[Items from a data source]
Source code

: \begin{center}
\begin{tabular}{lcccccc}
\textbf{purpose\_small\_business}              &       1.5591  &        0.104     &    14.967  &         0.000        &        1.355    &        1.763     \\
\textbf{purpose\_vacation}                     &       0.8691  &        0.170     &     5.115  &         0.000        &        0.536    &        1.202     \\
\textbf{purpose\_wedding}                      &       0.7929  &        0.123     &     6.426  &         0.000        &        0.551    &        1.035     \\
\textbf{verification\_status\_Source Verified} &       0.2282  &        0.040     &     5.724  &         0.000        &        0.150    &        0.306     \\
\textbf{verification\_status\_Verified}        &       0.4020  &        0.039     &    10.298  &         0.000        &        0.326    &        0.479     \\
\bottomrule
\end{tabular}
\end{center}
==
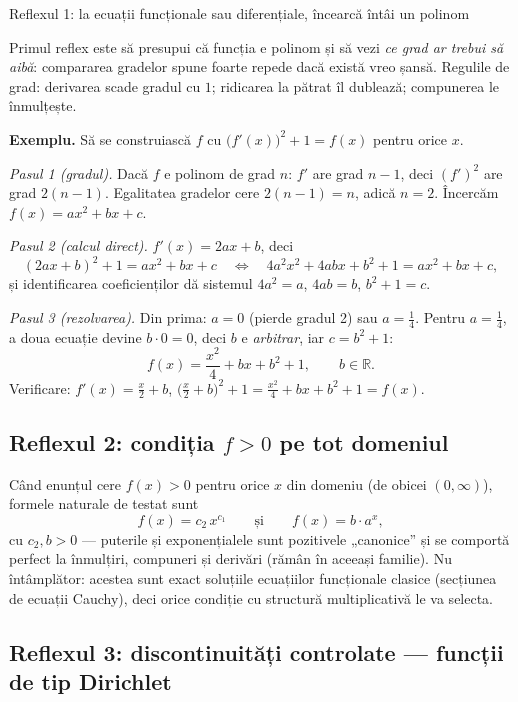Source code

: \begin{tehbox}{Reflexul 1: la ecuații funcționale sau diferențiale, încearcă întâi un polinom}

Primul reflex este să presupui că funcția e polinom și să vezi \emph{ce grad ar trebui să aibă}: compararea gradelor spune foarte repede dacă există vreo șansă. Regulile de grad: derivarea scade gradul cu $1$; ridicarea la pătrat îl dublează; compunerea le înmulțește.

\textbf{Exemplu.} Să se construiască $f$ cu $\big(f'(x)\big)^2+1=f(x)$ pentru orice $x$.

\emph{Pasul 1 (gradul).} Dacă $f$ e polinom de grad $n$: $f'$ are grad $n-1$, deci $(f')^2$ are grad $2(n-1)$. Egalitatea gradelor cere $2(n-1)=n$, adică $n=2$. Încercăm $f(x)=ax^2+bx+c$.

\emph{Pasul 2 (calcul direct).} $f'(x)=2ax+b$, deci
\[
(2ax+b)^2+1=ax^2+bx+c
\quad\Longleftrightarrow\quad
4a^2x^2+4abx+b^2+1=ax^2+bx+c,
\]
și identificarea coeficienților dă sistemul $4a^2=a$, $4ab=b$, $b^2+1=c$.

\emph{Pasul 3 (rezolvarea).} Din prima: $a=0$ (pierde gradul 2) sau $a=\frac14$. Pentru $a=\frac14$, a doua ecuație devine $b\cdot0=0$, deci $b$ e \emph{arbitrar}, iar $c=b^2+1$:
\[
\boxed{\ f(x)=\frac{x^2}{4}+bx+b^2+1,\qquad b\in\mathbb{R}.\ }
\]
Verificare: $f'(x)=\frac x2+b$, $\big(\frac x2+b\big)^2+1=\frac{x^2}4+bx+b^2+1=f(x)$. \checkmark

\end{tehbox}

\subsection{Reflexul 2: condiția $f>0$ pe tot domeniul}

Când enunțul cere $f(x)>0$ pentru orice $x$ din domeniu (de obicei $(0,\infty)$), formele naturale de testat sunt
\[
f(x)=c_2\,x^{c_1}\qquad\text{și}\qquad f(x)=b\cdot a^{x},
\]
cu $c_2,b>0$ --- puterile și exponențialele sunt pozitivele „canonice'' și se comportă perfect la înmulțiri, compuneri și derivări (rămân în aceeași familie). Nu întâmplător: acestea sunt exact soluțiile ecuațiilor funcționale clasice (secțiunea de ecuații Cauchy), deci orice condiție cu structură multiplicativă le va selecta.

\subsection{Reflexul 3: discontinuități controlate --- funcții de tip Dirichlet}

▸ **Action item**
Every line of the data above that includes "verification" should be listed.

▸ **Result of this exercise**
\textbf{verification\_status\_Source Verified} &       0.2282  &        0.040     &     5.724  &         0.000        &        0.150    &        0.306     \\
\textbf{verification\_status\_Verified}        &       0.4020  &        0.039     &    10.298  &         0.000        &        0.326    &        0.479     \\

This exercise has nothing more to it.